O DFMobilidade também registrou esse ambiente de tensão em Trump mira Lula em entrevista e chama presidente brasileiro de “muito volátil”, episódio que mostrou como líderes internacionais vêm usando declarações públicas para marcar território político. A queda do premiê britânico acrescenta mais uma peça a esse xadrez.

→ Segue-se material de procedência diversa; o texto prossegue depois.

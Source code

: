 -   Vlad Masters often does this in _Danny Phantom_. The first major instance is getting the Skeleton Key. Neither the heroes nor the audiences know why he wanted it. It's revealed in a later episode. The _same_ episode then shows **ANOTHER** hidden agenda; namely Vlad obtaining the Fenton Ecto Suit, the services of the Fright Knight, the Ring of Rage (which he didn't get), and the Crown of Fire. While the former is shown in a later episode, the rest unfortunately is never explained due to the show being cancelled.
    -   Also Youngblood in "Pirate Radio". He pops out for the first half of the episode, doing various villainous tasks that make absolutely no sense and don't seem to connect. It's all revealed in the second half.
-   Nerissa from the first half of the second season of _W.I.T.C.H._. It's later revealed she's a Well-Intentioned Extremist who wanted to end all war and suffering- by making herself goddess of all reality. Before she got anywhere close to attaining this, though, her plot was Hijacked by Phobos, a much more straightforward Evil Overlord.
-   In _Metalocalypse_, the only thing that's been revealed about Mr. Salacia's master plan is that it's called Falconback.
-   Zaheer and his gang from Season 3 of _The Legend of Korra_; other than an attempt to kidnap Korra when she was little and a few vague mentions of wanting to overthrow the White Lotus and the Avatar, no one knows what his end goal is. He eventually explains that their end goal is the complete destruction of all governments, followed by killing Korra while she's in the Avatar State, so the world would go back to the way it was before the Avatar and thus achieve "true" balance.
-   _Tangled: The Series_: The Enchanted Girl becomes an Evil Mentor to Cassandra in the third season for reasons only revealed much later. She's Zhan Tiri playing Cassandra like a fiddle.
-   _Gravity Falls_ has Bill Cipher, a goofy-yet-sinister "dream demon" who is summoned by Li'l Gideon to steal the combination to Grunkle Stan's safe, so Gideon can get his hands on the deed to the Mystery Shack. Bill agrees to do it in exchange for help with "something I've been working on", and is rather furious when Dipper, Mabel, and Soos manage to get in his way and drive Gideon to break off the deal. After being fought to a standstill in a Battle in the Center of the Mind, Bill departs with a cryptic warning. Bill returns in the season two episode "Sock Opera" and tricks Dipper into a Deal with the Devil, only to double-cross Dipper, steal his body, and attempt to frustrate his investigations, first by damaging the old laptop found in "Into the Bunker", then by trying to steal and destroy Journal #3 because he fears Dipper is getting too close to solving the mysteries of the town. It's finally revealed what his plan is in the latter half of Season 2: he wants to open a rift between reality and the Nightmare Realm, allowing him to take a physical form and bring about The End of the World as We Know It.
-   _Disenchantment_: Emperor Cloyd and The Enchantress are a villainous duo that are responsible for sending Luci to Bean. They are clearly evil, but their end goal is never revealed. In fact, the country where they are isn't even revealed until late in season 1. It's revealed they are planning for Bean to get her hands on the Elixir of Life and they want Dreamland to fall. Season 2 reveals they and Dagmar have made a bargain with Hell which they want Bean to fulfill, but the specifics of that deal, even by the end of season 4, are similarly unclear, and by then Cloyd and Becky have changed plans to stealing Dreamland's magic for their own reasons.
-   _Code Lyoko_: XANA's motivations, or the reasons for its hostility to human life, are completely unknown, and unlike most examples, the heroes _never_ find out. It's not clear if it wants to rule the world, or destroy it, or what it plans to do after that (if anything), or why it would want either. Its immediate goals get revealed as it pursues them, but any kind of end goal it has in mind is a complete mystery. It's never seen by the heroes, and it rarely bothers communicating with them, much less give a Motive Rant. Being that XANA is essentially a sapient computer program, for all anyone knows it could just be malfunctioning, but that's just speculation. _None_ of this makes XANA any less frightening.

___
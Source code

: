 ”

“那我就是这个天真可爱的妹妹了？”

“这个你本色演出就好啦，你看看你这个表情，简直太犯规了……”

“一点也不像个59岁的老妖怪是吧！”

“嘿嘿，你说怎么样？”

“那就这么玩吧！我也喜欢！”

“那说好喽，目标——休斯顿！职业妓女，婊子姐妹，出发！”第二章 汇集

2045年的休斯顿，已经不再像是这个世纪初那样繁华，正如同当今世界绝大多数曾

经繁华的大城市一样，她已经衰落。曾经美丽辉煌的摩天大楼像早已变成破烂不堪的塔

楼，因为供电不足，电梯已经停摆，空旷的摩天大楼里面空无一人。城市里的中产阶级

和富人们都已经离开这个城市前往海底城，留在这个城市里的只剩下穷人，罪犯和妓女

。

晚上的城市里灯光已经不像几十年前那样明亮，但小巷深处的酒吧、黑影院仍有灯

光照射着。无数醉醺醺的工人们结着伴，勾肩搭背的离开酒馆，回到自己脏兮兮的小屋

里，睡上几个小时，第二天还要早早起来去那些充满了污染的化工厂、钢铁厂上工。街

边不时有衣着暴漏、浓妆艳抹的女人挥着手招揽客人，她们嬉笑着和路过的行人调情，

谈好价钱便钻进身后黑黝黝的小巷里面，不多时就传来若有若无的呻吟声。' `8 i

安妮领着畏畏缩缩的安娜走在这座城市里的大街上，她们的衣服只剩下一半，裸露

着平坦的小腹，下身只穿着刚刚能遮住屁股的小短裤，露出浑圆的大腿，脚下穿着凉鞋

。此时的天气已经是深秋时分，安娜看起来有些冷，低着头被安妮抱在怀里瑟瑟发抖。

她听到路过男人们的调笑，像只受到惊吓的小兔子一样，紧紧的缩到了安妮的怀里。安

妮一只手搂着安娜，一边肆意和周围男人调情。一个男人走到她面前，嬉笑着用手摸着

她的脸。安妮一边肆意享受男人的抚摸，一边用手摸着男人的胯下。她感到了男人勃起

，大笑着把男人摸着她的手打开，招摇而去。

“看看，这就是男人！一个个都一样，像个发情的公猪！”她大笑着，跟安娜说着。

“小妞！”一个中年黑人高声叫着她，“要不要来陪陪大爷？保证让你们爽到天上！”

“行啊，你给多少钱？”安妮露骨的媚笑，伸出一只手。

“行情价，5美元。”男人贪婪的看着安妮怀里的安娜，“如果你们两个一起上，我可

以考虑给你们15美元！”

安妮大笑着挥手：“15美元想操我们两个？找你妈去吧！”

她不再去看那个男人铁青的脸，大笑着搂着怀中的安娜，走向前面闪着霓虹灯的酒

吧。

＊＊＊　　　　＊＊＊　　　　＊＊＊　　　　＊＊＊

A crise doméstica britânica, no entanto, não começou agora. Em 2024, o DFMobilidade já havia destacado a pressão sobre Starmer em Vídeos – Gangues vandalizam cidade no Reino Unido, quando o governo trabalhista enfrentava protestos violentos, tensões migratórias e cobranças por resposta firme do sistema de segurança.
Com a renúncia, o Reino Unido caminha para ter seu sétimo primeiro-ministro em uma década, sinal claro de instabilidade política no período pós-Brexit. A sucessão trabalhista pode evitar uma eleição geral imediata, mas não elimina a pergunta central: quem assumir Downing Street herdará um governo com maioria formal, mas com autoridade política em frangalhos.
Starmer deixa o cargo com o discurso de dever cumprido. A realidade, porém, é mais dura. O trabalhismo voltou ao poder prometendo previsibilidade. Sai agora de cena tentando provar que ainda consegue governar a própria casa. E, na política, quando o partido precisa escolher às pressas quem apaga o incêndio, é porque a fumaça já chegou à sala principal.